Les présidents américain et iranien ont chacun signé à distance mercredi soir le protocole d'accord dans lequel Téhéran s'engage à rouvrir immédiatement le détroit d'Ormuz et, dans le cadre de futures négociations, à diluer son uranium enrichi en échange de la levée des sanctions internationales.

Washington et Téhéran sont convenus cette semaine de cet accord pour mettre fin au conflit déclenché le 28 février par les Etats-Unis et Israël contre la République islamique, qui a fait des milliers de morts, principalement en Iran et au Liban. La signature était initialement prévue à Genève. Le protocole d'accord, qui prévoit la cessation immédiate des hostilités et inclut le front libanais, a finalement été signé, chacun de son côté par Donald Trump, en visite en France, et paraphé côté iranien par le président Massoud Pezeshkian.

« Je viens de le signer », a-t-il dit à la presse en quittant le château de Versailles. Un responsable de la Maison Blanche a par la suite publié une vidéo sur X où l'on voit le républicain signer l'accord aux côtés de son homologue français Emmanuel Macron, le pouce levé et sourire aux lèvres. « Le président Trump a signé ce soir à Versailles l'accord entre l'Iran et les Etats-Unis. Cet accord ouvre la voie à une paix durable et permet la réouverture du détroit d'Ormuz », a déclaré M. Macron dans une vidéo publiée sur son compte X.

Côté iranien, le porte-parole du ministère des Affaires étrangères Esmaïl Baghaï a indiqué que le texte avait été paraphé par le président Massoud Pezeshkian.

Réouverture d'Ormuz

Cette signature signifie que le détroit d'Ormuz sera « instantanément » rouvert et que le blocus américain des ports iraniens prendra fin « immédiatement », a affirmé le Premier ministre pakistanais Shehbaz Sharif, dont la médiation a été cruciale. Sur les marchés pétroliers, les prix ont continué de refluer. Vers 05H30 GMT jeudi, le cours du baril de WTI nord-américain reculait de 2,81% à 74,63 dollars, et celui de Brent de la mer du Nord, référence du marché mondial, se repliait de 2,40% à 77,64 dollars. M. Sharif a par ailleurs indiqué qu'une cérémonie aurait bien lieu vendredi en Suisse pour « commémorer cet événement marquant et donner le coup d'envoi des discussions techniques ».

« Cet accord acte l'échec des Etats-Unis » face à l'Iran, a déclaré mercredi soir le chef de l'équipe de négociation iranienne, le président du Parlement Mohammad Bagher Ghalibaf.
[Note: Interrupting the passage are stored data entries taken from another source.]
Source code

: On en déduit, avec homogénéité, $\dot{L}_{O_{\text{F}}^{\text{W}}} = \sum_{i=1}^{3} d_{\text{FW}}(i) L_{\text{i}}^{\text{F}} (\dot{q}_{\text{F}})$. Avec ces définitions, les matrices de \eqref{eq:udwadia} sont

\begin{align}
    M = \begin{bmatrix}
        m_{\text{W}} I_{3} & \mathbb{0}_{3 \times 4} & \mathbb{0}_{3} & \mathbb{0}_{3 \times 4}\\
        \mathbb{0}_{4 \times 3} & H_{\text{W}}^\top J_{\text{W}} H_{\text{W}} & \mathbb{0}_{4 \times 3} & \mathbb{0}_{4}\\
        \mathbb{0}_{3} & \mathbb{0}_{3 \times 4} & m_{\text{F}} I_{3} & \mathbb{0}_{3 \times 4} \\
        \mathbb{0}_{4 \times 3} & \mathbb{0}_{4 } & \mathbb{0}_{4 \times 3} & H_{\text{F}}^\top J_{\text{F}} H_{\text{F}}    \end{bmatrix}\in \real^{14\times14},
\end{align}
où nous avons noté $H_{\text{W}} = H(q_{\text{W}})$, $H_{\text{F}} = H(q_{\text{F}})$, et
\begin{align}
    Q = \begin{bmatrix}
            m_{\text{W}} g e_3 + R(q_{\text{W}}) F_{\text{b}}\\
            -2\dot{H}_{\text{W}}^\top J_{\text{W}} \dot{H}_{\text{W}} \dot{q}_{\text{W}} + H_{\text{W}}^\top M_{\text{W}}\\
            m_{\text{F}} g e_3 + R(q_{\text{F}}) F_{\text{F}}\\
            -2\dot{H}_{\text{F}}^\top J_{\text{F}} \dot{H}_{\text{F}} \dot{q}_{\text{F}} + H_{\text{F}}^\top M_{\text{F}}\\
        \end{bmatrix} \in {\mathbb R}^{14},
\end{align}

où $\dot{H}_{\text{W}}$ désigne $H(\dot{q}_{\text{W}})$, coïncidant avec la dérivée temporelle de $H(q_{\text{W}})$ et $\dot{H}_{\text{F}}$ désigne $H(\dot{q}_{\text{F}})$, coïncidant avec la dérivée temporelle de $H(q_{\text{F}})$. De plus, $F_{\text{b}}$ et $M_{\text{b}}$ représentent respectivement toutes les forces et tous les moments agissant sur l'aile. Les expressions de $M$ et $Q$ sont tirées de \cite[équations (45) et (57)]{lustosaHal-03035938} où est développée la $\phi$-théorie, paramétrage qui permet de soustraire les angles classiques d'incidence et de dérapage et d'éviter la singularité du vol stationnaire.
Le secrétaire général du Hezbollah, Naïm Kassem, avait, lui, qualifié cet accord de « grande victoire » pour l'Iran, qu'il a remercié d'avoir insisté pour y inclure le front libanais. Dans un message télévisé, il avait appelé à « tirer profit » de cet accord pour « expulser Israël » du Liban. Le chef du Hezbollah a également appelé le gouvernement libanais à arrêter les négociations directes avec Israël, engagées depuis avril sous l'égide de Washington. Le président libanais Joseph Aoun avait auparavant assuré que le processus était « indépendant » de l'accord américano-iranien.

Deux mois pour négocier

Le texte du protocole d'accord, lu mercredi par un haut responsable américain à des journalistes, prévoit que les Etats-Unis suspendent, dès sa signature, leurs sanctions sur la vente de pétrole iranien. Ils s'engagent également à lever l'ensemble de leurs sanctions contre Téhéran en cas de conclusion d'un accord définitif, au terme d'une période de négociations de 60 jours. Au cours de ces deux mois, les deux pays discuteront d'un mécanisme permettant de traiter les stocks d'uranium iraniens « en recourant, au minimum, à une méthode de dilution sur place sous la supervision de l'AIEA (Agence internationale de l'énergie atomique) », a souligné ce responsable, voulant y voir une « victoire majeure » pour Washington.

Les Etats-Unis s'engagent par ailleurs, en cas d'accord définitif, à faciliter « avec leurs partenaires régionaux », notamment du Golfe, le déblocage d'un fonds de 300 milliards de dollars pour la reconstruction et le développement économique de l'Iran, sans que cela implique une quelconque participation financière américaine. L'Iran a publié mercredi le texte de l'accord, via l'agence de presse gouvernementale Irna.

Les pays membres du G7, réunis en France pour un sommet, ont salué dans une déclaration commune « une opportunité historique d'empêcher l'Iran d'acquérir toute arme nucléaire et de s'attaquer aux menaces liées à ses activités régionales et balistiques ».